Data excerpts:
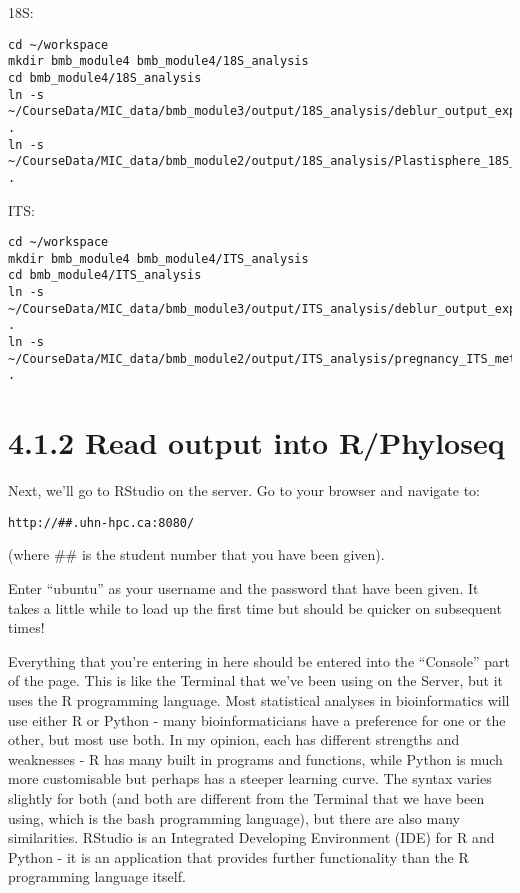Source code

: \documentclass[
]{book}
\begin{document}
18S:

\begin{verbatim}
cd ~/workspace
mkdir bmb_module4 bmb_module4/18S_analysis
cd bmb_module4/18S_analysis
ln -s ~/CourseData/MIC_data/bmb_module3/output/18S_analysis/deblur_output_exported/ .
ln -s ~/CourseData/MIC_data/bmb_module2/output/18S_analysis/Plastisphere_18S_metadata.tsv .
\end{verbatim}

ITS:

\begin{verbatim}
cd ~/workspace
mkdir bmb_module4 bmb_module4/ITS_analysis
cd bmb_module4/ITS_analysis
ln -s ~/CourseData/MIC_data/bmb_module3/output/ITS_analysis/deblur_output_exported/ .
ln -s ~/CourseData/MIC_data/bmb_module2/output/ITS_analysis/pregnancy_ITS_metadata.tsv .
\end{verbatim}

\section{4.1.2 Read output into R/Phyloseq}\label{read-output-into-rphyloseq}

Next, we'll go to RStudio on the server. Go to your browser and navigate to:

\begin{verbatim}
http://##.uhn-hpc.ca:8080/
\end{verbatim}

(where \#\# is the student number that you have been given).

Enter ``ubuntu'' as your username and the password that have been given. It takes a little while to load up the first time but should be quicker on subsequent times!

Everything that you're entering in here should be entered into the ``Console'' part of the page. This is like the Terminal that we've been using on the Server, but it uses the R programming language. Most statistical analyses in bioinformatics will use either R or Python - many bioinformaticians have a preference for one or the other, but most use both. In my opinion, each has different strengths and weaknesses - R has many built in programs and functions, while Python is much more customisable but perhaps has a steeper learning curve. The syntax varies slightly for both (and both are different from the Terminal that we have been using, which is the bash programming language), but there are also many similarities. RStudio is an Integrated Developing Environment (IDE) for R and Python - it is an application that provides further functionality than the R programming language itself.
\end{document}
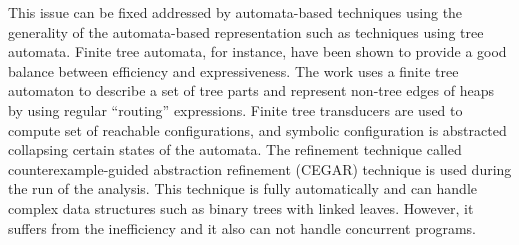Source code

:  
 This issue can be fixed addressed by automata-based techniques using the generality of the automata-based representation such as techniques using tree automata. Finite tree automata, for instance, have been shown to provide a good balance between efficiency and expressiveness. The work \cite{Ahmed:TreeAutomata} uses a finite tree automaton to describe a set of tree parts and represent non-tree edges of heaps by using regular “routing” expressions. Finite tree transducers
are used to compute set of reachable configurations, and symbolic configuration is abstracted
collapsing certain states of the automata. The refinement technique called counterexample-guided
abstraction refinement (CEGAR) technique is used during the run of the analysis. This technique
is fully automatically and can handle complex data structures such as binary trees with linked
leaves. However, it suffers from the inefficiency and it also can not handle concurrent programs.


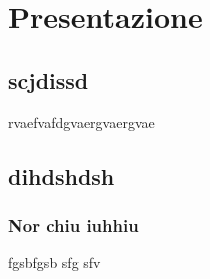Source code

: \section{Presentazione}
	\subsection{scjdissd}
	rvaefvafdgvaergvaergvae

	\subsection{dihdshdsh}
		\subsubsection{Nor chiu iuhhiu}
		fgsbfgsb sfg sfv 



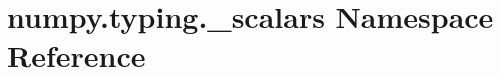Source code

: \hypertarget{namespacenumpy_1_1typing_1_1__scalars}{}\section{numpy.\+typing.\+\_\+scalars Namespace Reference}
\label{namespacenumpy_1_1typing_1_1__scalars}
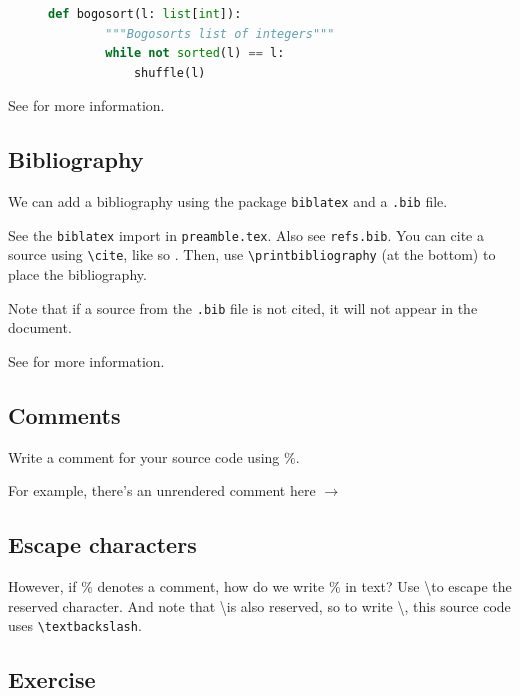 \documentclass{article}
\begin{document}
\begin{figure}[h]
    \centering
    \begin{lstlisting}[language=Python]
    def bogosort(l: list[int]):
        """Bogosorts list of integers"""
        while not sorted(l) == l:
            shuffle(l)
    \end{lstlisting} 
\end{figure}

See \cite{overleaf_code} for more information.

\subsection{Bibliography}

We can add a bibliography using the package \texttt{biblatex} and a \texttt{.bib} file.

See the \texttt{biblatex} import in \texttt{preamble.tex}. Also see \texttt{refs.bib}. You can cite a source using \texttt{\textbackslash cite}, like so \cite{latex_vid_1} \cite{latex_vid_2}. Then, use \texttt{\textbackslash printbibliography} (at the bottom) to place the bibliography.

Note that if a source from the \texttt{.bib} file is not cited, it will not appear in the document.

See \cite{overleaf_bibliography} for more information.

\subsection{Comments}

Write a comment for your source code using \%.

For example, there's an unrendered comment here $\rightarrow$ %

\subsection{Escape characters}

However, if \% denotes a comment, how do we write \% in text? Use \textbackslash to escape the reserved character. And note that \textbackslash is also reserved, so to write \textbackslash, this source code uses \texttt{\textbackslash textbackslash}.

\subsection{Exercise}
\end{document}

**Task brief:** Report how many lines of the entries hold the word "should". Nothing else is needed.

**Answer space:** 2